Created by Chef Thomas

Fresh cod or haddock in crisp, golden beer batter with proper twice-cooked chips, mushy peas, and a sharp homemade tartare sauce. The Friday evening ritual, done right in your own kitchen.

Main Dishes
British
Weeknight
Comfort Food
30 min
Active Time
45 min cook1 hr 15 min total
Yield4 servings

Friday evening. The oil is hot, the kitchen windows have fogged over, and something golden is about to come out of the pan. There's a particular satisfaction in making fish and chips at home that has nothing to do with improving on the chip shop. The chip shop is its own institution and I wouldn't touch it. But this is different. This is yours: your kitchen, your batter, your chips cut the way you like them, fish from the fishmonger who told you what came in this morning.

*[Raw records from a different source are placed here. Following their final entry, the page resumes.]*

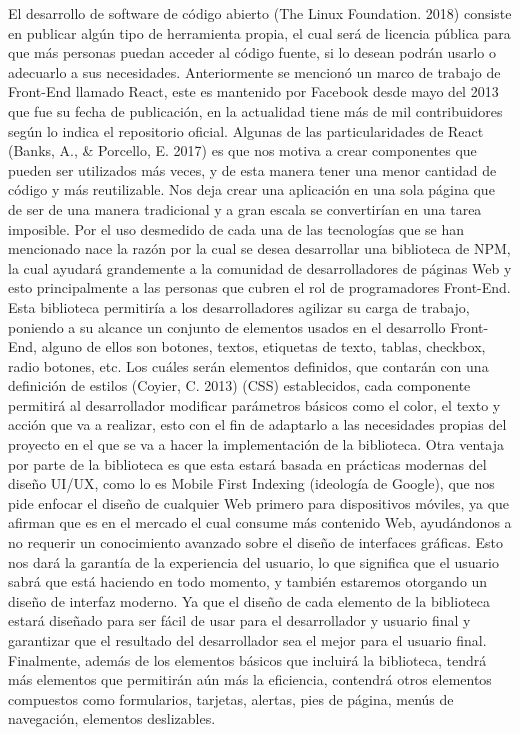 El desarrollo de software de código abierto \cite{openSource} (The Linux Foundation. 2018) consiste en publicar algún tipo de herramienta propia, el cual será de licencia pública para que más personas puedan acceder al código fuente, si lo desean podrán usarlo o adecuarlo a sus necesidades. 
Anteriormente se mencionó un marco de trabajo de Front-End llamado React, este es mantenido por Facebook desde mayo del 2013 que fue su fecha de publicación, en la actualidad tiene más de mil contribuidores según lo indica el repositorio oficial. 
Algunas de las particularidades de React  \cite{reactOreilly} (Banks, A., & Porcello, E. 2017) es que nos motiva a crear componentes que pueden ser utilizados más veces, y de esta manera tener una menor cantidad de código y más reutilizable. 
Nos deja crear una aplicación en una sola página que de ser de una manera tradicional y a gran escala se convertirían en una tarea imposible.
\newline
Por el uso desmedido de cada una de las tecnologías que se han mencionado nace la razón por la cual se desea desarrollar una biblioteca de NPM, la cual ayudará grandemente a la comunidad de desarrolladores de páginas Web y esto principalmente a las personas que cubren el rol de programadores Front-End. 
Esta biblioteca permitiría a los desarrolladores agilizar su carga de trabajo, poniendo a su alcance un conjunto de elementos usados en el desarrollo Front-End, alguno de ellos son botones, textos, etiquetas de texto, tablas, checkbox, radio botones, etc.  Los cuáles serán elementos definidos, que contarán con una definición de estilos \cite{scss} (Coyier, C. 2013) (CSS) establecidos, cada componente permitirá al desarrollador modificar parámetros básicos como el color, el texto y acción que va a realizar, esto con el fin de adaptarlo a las necesidades propias del proyecto en el que se va a hacer la implementación de la biblioteca.  
Otra ventaja por parte de la biblioteca es que esta estará basada en prácticas modernas del diseño UI/UX, como lo es Mobile First \cite{mobileFirst} Indexing (ideología de Google), que nos pide enfocar el diseño de cualquier Web primero para dispositivos móviles, ya que afirman que es en el mercado el cual consume más contenido Web, ayudándonos a no requerir un conocimiento avanzado sobre el diseño de interfaces gráficas. 
Esto nos dará la garantía de la experiencia del usuario, lo que significa que el usuario sabrá que está haciendo en todo momento, y también estaremos otorgando un diseño de interfaz moderno.
Ya que el diseño de cada elemento de la biblioteca estará diseñado para ser fácil de usar para el desarrollador y usuario final y garantizar que el resultado del desarrollador sea el mejor para el usuario final.
Finalmente, además de los elementos básicos que incluirá la biblioteca, tendrá más elementos que permitirán aún más la eficiencia, contendrá otros elementos compuestos como formularios, tarjetas, alertas, pies de página, menús de navegación, elementos deslizables.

The fish matters more than anything else here. A thick fillet of haddock or cod, properly fresh, with that clean sea smell and firm flesh that holds together in the batter without complaint. If the fish isn't right, no amount of crunch will save you. Go to the fishmonger. Ask what's good. The market decides.

The chips want to be thick and cooked twice: once in cooler oil to soften them through, then again at a proper heat to give them that golden, shattery crust around a fluffy middle. Maris Piper potatoes, if you can find them. They have the right balance of starch and moisture for the job. The batter is just flour, salt, and cold lager, whisked together and used straight away. The beer gives it lift. The cold keeps it light. Don't think about it too hard. We're only making dinner.

I wrote it down in the notebook years ago: Friday. Fish. Good chips. Vinegar. Rain on the window. It hasn't changed, and I see no reason it should.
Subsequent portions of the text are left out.